ドラマ、映画で、これまで何度も映像化されてきた筒井康隆のロングセラー小説『時をかける少女』。その最新版となる作品が3月13日から全国公開されるが、それを記念し、過去の名作2本と最新版を一挙に上映する「時かけ映画祭」が、2月27日に新宿ピカデリーで開催された。
この日上映されたのは、最新版のほか、大林宣彦監督、原田知世主演の1983年版と、細田守監督がアニメ映画化した2006年版の3本。上映前にはゲストとして、最新版の谷口正晃監督と主演の仲里依紗、83年版の大林監督、原作者の筒井が登場し、「時かけ」について語り合った。
06年版では主人公の声優を務め、実写映画の最新作にも主演している仲は、「2回連続で主人公を演じるのは、私は嬉しかったけれど、どう思われるかという不安もあった。でも、すごくステキな作品なので一生懸命やりました」と挨拶。2人の大御所を前に緊張気味の谷口監督も、伝説的な小説の映画化だけに強いプレッシャーを感じていたと話していた。
一方、筒井は、「『時をかける少女』は、私にとっては『金を稼ぐ少女』。映画になるたびに本が爆発的に売れ、ありがたい」とニンマリするも、「それでもアニメを含めて映画化されたのが4本で、まだまだ川端康成の『伊豆の踊子』には負ける。あっちは確か6本なので、これには及びません」と、世界的名作へのライバル心をのぞかせた。
また、「27年経ったから、裏話を」と語り出した大林監督。83年版が作られた背景には、角川春樹の強い思いがあったことを明かした。
「あるオーディションで、(当時10代半ばだった)原田知世にベタ惚れした春樹さんが、『本当は僕のヨメにしたいんですけど、年の差を考えると、いけませんよね?』と言うので、『いけませんな』と(笑)。さらに、『せめて息子のヨメにしたいんですけど、当人の意見もあるし、いけませんよね?』と言われ、『いけませんな』ということで、『それじゃあ、せめて1本だけ、記念に映画を撮ってあげたいので、尾道を舞台に、知世のために撮ってくれませんか?』ということから、製作することになりました」と製作秘話を振り返った。
当時は角川書店の社長だった角川が、「原作はうちの出版物で」と薦めてきたのが、筒井の『時をかける少女』で、「僕は内容を知らなかったのですが、題名が良いと思い、それだけで決めてしまった」と大林監督。

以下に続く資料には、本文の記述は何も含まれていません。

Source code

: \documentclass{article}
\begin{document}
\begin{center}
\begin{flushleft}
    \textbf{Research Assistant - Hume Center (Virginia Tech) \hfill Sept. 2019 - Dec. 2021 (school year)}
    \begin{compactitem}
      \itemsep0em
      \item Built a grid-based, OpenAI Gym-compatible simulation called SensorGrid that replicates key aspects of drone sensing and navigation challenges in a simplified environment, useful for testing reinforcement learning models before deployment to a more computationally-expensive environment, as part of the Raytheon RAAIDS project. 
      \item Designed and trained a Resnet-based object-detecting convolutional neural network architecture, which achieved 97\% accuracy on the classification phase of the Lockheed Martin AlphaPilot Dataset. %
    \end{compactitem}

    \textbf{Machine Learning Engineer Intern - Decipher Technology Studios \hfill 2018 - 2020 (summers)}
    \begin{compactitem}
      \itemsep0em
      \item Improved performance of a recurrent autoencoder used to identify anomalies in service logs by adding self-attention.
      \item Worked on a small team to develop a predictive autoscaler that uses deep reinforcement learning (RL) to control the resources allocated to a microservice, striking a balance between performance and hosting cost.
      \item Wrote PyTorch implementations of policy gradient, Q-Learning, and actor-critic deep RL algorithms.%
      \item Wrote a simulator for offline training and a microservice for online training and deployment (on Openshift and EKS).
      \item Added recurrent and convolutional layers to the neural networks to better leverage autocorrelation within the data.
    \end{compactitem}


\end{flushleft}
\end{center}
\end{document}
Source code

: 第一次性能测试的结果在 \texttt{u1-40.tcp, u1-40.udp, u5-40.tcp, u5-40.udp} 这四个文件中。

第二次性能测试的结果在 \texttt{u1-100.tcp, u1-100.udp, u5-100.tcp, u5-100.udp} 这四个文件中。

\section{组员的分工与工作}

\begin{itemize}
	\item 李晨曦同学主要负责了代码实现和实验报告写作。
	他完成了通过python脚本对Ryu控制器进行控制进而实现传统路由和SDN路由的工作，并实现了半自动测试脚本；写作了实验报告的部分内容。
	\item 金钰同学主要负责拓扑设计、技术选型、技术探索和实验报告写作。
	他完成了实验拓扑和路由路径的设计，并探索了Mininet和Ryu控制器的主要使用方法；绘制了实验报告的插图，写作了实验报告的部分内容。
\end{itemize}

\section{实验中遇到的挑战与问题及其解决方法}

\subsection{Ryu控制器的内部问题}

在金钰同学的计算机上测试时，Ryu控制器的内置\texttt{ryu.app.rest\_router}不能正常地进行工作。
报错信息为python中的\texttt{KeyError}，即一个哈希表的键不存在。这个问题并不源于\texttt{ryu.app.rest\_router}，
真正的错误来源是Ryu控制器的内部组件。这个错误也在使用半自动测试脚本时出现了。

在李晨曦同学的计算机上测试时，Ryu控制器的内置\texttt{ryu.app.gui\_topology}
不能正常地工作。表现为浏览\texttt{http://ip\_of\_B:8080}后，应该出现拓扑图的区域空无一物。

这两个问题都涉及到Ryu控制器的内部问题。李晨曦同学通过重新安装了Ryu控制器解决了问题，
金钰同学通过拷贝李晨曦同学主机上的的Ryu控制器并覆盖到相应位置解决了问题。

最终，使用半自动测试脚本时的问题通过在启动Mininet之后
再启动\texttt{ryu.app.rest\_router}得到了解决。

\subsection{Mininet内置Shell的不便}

サラサラと流れるような穏やかな口調で、目をつむりながら昔を振り返って語り続ける監督だが、話はいっこうに終わる気配が見えず、進行時間が気になるスタッフはソワソワ。司会者も、どこで話を止めていいものかと困惑した様子の中、ようやく「時間があれですので、最後に一言だけ」と口にした大林監督だったが、それからがまた長く、ハリウッド映画の『ある愛の詩』と『時をかける少女』の共通点などについてとうとうと語った後、映画を撮ってから4、5年後の原田知世の言葉を紹介。彼女は撮影中、ずっと主人公を、「ロボットみたいにポキポキしてヘンな女の子」だと思っていたそうで、「こんな女の子がいるわけがなく、どんな風に(世間に)受け止められるのかとヒヤヒヤしていた」と言われたことを告白。「あれ以来、彼女は、二度と『時をかける少女』に近づかない。そんな苦行の映画でもあった」と明かし、駆けつけたファンは意外な秘話に熱心に耳を傾けていた。
『時をかける少女』は3月13日より新宿ピカデリーほかにて全国公開される。